ACTION ITEM: What are the lines from the top of the entries below through the line containing "7. To expect"? Return them exactly, both ends included, without the pictures.

Source texts of formatted documents
-=-=-
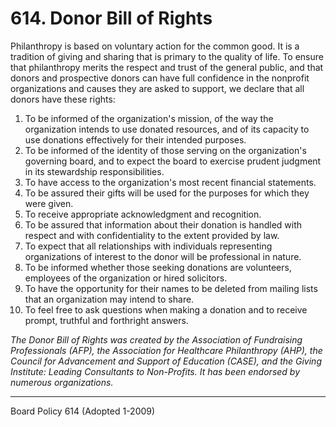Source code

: # 614. Donor Bill of Rights

Philanthropy is based on voluntary action for the common good. It is a tradition of giving and sharing that is primary to the quality of life. To ensure that philanthropy merits the respect and trust of the general public, and that donors and prospective donors can have full confidence in the nonprofit organizations and causes they are asked to support, we declare that all donors have these rights:

1. To be informed of the organization's mission, of the way the organization intends to use donated resources, and of its capacity to use donations effectively for their intended purposes.
2. To be informed of the identity of those serving on the organization's governing board, and to expect the board to exercise prudent judgment in its stewardship responsibilities.
3. To have access to the organization's most recent financial statements.
4. To be assured their gifts will be used for the purposes for which they were given.
5. To receive appropriate acknowledgment and recognition.
6. To be assured that information about their donation is handled with respect and with confidentiality to the extent provided by law.
7. To expect that all relationships with individuals representing organizations of interest to the donor will be professional in nature.
8. To be informed whether those seeking donations are volunteers, employees of the organization or hired solicitors.
9. To have the opportunity for their names to be deleted from mailing lists that an organization may intend to share.
10. To feel free to ask questions when making a donation and to receive prompt, truthful and forthright answers.

<em>The Donor Bill of Rights was created by the Association of Fundraising Professionals (AFP), the Association for Healthcare Philanthropy (AHP), the Council for Advancement and Support of Education (CASE), and the Giving Institute: Leading Consultants to Non-Profits. It has been endorsed by numerous organizations.</em>

---

Board Policy 614 (Adopted 1-2009)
-=-=-
SOLUTION TO THIS PROBLEM:
Source code

: # 614. Donor Bill of Rights

Philanthropy is based on voluntary action for the common good. It is a tradition of giving and sharing that is primary to the quality of life. To ensure that philanthropy merits the respect and trust of the general public, and that donors and prospective donors can have full confidence in the nonprofit organizations and causes they are asked to support, we declare that all donors have these rights:

1. To be informed of the organization's mission, of the way the organization intends to use donated resources, and of its capacity to use donations effectively for their intended purposes.
2. To be informed of the identity of those serving on the organization's governing board, and to expect the board to exercise prudent judgment in its stewardship responsibilities.
3. To have access to the organization's most recent financial statements.
4. To be assured their gifts will be used for the purposes for which they were given.
5. To receive appropriate acknowledgment and recognition.
6. To be assured that information about their donation is handled with respect and with confidentiality to the extent provided by law.
7. To expect that all relationships with individuals representing organizations of interest to the donor will be professional in nature.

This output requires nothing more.